EXERCISE DIRECTIONS:
Retype all the records below exactly as they are, with no image carried over.

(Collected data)
+ + +
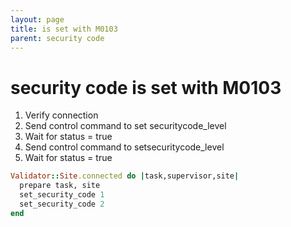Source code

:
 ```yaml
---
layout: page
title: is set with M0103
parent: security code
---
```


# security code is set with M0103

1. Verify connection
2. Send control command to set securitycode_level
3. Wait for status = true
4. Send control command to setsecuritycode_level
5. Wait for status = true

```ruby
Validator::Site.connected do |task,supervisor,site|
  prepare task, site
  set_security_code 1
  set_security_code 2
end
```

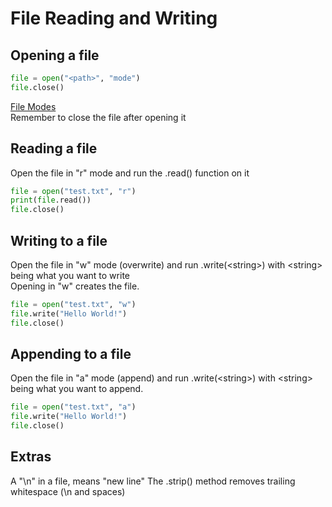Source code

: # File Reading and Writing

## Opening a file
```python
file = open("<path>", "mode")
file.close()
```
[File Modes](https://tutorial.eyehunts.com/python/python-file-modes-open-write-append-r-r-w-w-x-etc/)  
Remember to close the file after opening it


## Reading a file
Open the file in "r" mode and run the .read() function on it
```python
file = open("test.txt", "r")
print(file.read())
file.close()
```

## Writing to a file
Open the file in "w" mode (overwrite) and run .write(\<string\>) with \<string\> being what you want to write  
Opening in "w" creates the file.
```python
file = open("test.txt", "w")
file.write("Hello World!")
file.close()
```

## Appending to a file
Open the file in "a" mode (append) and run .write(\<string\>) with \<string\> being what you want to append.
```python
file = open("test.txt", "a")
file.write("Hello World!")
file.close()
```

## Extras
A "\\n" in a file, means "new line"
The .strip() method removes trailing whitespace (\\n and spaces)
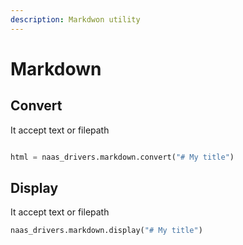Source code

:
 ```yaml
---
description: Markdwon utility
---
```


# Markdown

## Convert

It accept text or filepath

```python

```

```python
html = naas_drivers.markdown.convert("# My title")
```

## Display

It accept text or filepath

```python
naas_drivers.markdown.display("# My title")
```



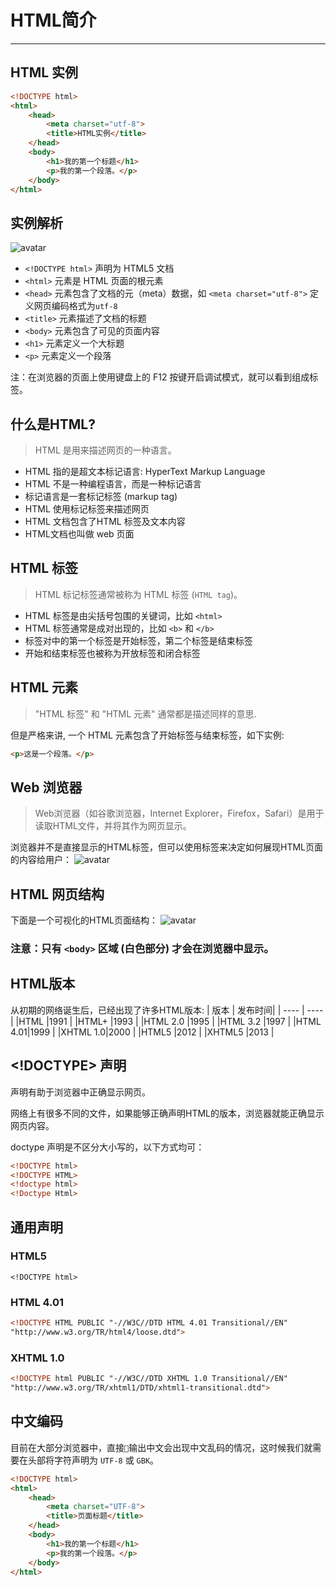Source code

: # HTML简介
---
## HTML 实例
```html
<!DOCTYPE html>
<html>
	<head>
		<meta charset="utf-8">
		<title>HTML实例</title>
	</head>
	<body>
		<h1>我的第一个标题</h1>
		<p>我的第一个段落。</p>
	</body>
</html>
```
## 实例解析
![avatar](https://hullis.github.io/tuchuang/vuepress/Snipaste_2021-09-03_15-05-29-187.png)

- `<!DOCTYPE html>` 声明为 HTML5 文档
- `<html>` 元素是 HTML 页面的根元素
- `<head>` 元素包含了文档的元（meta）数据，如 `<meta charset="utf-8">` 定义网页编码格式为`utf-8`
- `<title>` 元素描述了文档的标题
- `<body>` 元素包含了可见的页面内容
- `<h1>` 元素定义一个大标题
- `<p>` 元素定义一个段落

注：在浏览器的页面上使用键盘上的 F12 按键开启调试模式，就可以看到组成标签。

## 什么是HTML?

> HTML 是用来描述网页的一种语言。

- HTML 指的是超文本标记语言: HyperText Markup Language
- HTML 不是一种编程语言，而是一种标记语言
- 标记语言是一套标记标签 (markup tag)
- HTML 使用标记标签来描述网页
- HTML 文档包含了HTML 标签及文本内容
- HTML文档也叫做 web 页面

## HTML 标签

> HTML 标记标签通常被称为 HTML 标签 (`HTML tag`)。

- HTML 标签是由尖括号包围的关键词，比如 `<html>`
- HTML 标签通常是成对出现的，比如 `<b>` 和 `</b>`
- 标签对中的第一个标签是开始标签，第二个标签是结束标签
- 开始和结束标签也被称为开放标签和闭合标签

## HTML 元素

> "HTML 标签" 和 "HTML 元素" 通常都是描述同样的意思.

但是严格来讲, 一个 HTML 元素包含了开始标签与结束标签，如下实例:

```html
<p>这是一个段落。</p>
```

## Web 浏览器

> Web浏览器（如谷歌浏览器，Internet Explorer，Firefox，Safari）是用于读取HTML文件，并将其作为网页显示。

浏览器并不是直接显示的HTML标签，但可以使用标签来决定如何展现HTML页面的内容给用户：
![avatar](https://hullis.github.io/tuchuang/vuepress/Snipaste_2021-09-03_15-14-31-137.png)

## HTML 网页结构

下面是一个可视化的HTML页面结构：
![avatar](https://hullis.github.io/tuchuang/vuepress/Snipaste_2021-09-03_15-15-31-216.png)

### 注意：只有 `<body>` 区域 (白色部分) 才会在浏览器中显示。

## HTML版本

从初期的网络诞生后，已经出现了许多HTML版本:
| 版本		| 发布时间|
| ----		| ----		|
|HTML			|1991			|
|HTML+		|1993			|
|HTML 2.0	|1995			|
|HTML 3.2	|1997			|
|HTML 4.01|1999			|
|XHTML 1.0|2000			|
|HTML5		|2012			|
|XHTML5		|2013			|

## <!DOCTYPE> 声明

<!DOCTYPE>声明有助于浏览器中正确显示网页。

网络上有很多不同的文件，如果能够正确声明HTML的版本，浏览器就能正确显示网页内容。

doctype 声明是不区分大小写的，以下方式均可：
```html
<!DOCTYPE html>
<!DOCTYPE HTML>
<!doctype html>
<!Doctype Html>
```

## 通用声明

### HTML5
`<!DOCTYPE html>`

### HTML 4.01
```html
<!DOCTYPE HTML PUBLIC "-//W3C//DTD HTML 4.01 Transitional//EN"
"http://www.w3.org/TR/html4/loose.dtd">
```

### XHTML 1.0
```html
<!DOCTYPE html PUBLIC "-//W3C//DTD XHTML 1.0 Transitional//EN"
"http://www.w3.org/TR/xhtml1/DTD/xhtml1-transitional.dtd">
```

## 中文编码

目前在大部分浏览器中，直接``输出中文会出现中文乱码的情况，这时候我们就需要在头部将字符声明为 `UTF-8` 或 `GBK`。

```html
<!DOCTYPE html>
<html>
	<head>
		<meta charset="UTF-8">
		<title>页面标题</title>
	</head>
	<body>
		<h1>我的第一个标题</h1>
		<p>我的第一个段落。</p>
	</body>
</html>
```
+ + +
COMPLETED TASK:
Source code

:
 ```yaml
---
layout: page
title: is set with M0103
parent: security code
---
```


# security code is set with M0103

1. Verify connection
2. Send control command to set securitycode_level
3. Wait for status = true
4. Send control command to setsecuritycode_level
5. Wait for status = true

```ruby
Validator::Site.connected do |task,supervisor,site|
  prepare task, site
  set_security_code 1
  set_security_code 2
end
```

Source code

: # File Reading and Writing

## Opening a file
```python
file = open("<path>", "mode")
file.close()
```
[File Modes](https://tutorial.eyehunts.com/python/python-file-modes-open-write-append-r-r-w-w-x-etc/)  
Remember to close the file after opening it


## Reading a file
Open the file in "r" mode and run the .read() function on it
```python
file = open("test.txt", "r")
print(file.read())
file.close()
```

## Writing to a file
Open the file in "w" mode (overwrite) and run .write(\<string\>) with \<string\> being what you want to write  
Opening in "w" creates the file.
```python
file = open("test.txt", "w")
file.write("Hello World!")
file.close()
```

## Appending to a file
Open the file in "a" mode (append) and run .write(\<string\>) with \<string\> being what you want to append.
```python
file = open("test.txt", "a")
file.write("Hello World!")
file.close()
```

## Extras
A "\\n" in a file, means "new line"
The .strip() method removes trailing whitespace (\\n and spaces)
Source code

:
 ```yaml
---
description: Markdwon utility
---
```


# Markdown

## Convert

It accept text or filepath

```python

```

```python
html = naas_drivers.markdown.convert("# My title")
```

## Display

It accept text or filepath

```python
naas_drivers.markdown.display("# My title")
```



Source code

: # HTML简介
---
## HTML 实例
```html
<!DOCTYPE html>
<html>
	<head>
		<meta charset="utf-8">
		<title>HTML实例</title>
	</head>
	<body>
		<h1>我的第一个标题</h1>
		<p>我的第一个段落。</p>
	</body>
</html>
```
## 实例解析
![avatar](https://hullis.github.io/tuchuang/vuepress/Snipaste_2021-09-03_15-05-29-187.png)

- `<!DOCTYPE html>` 声明为 HTML5 文档
- `<html>` 元素是 HTML 页面的根元素
- `<head>` 元素包含了文档的元（meta）数据，如 `<meta charset="utf-8">` 定义网页编码格式为`utf-8`
- `<title>` 元素描述了文档的标题
- `<body>` 元素包含了可见的页面内容
- `<h1>` 元素定义一个大标题
- `<p>` 元素定义一个段落

注：在浏览器的页面上使用键盘上的 F12 按键开启调试模式，就可以看到组成标签。

## 什么是HTML?

> HTML 是用来描述网页的一种语言。

- HTML 指的是超文本标记语言: HyperText Markup Language
- HTML 不是一种编程语言，而是一种标记语言
- 标记语言是一套标记标签 (markup tag)
- HTML 使用标记标签来描述网页
- HTML 文档包含了HTML 标签及文本内容
- HTML文档也叫做 web 页面

## HTML 标签

> HTML 标记标签通常被称为 HTML 标签 (`HTML tag`)。

- HTML 标签是由尖括号包围的关键词，比如 `<html>`
- HTML 标签通常是成对出现的，比如 `<b>` 和 `</b>`
- 标签对中的第一个标签是开始标签，第二个标签是结束标签
- 开始和结束标签也被称为开放标签和闭合标签

## HTML 元素

> "HTML 标签" 和 "HTML 元素" 通常都是描述同样的意思.

但是严格来讲, 一个 HTML 元素包含了开始标签与结束标签，如下实例:

```html
<p>这是一个段落。</p>
```

## Web 浏览器

> Web浏览器（如谷歌浏览器，Internet Explorer，Firefox，Safari）是用于读取HTML文件，并将其作为网页显示。

浏览器并不是直接显示的HTML标签，但可以使用标签来决定如何展现HTML页面的内容给用户：
![avatar](https://hullis.github.io/tuchuang/vuepress/Snipaste_2021-09-03_15-14-31-137.png)

## HTML 网页结构

下面是一个可视化的HTML页面结构：
![avatar](https://hullis.github.io/tuchuang/vuepress/Snipaste_2021-09-03_15-15-31-216.png)

### 注意：只有 `<body>` 区域 (白色部分) 才会在浏览器中显示。

## HTML版本

从初期的网络诞生后，已经出现了许多HTML版本:
| 版本		| 发布时间|
| ----		| ----		|
|HTML			|1991			|
|HTML+		|1993			|
|HTML 2.0	|1995			|
|HTML 3.2	|1997			|
|HTML 4.01|1999			|
|XHTML 1.0|2000			|
|HTML5		|2012			|
|XHTML5		|2013			|

## <!DOCTYPE> 声明

<!DOCTYPE>声明有助于浏览器中正确显示网页。

网络上有很多不同的文件，如果能够正确声明HTML的版本，浏览器就能正确显示网页内容。

doctype 声明是不区分大小写的，以下方式均可：
```html
<!DOCTYPE html>
<!DOCTYPE HTML>
<!doctype html>
<!Doctype Html>
```

## 通用声明

### HTML5
`<!DOCTYPE html>`

### HTML 4.01
```html
<!DOCTYPE HTML PUBLIC "-//W3C//DTD HTML 4.01 Transitional//EN"
"http://www.w3.org/TR/html4/loose.dtd">
```

### XHTML 1.0
```html
<!DOCTYPE html PUBLIC "-//W3C//DTD XHTML 1.0 Transitional//EN"
"http://www.w3.org/TR/xhtml1/DTD/xhtml1-transitional.dtd">
```

## 中文编码

目前在大部分浏览器中，直接``输出中文会出现中文乱码的情况，这时候我们就需要在头部将字符声明为 `UTF-8` 或 `GBK`。

```html
<!DOCTYPE html>
<html>
	<head>
		<meta charset="UTF-8">
		<title>页面标题</title>
	</head>
	<body>
		<h1>我的第一个标题</h1>
		<p>我的第一个段落。</p>
	</body>
</html>
```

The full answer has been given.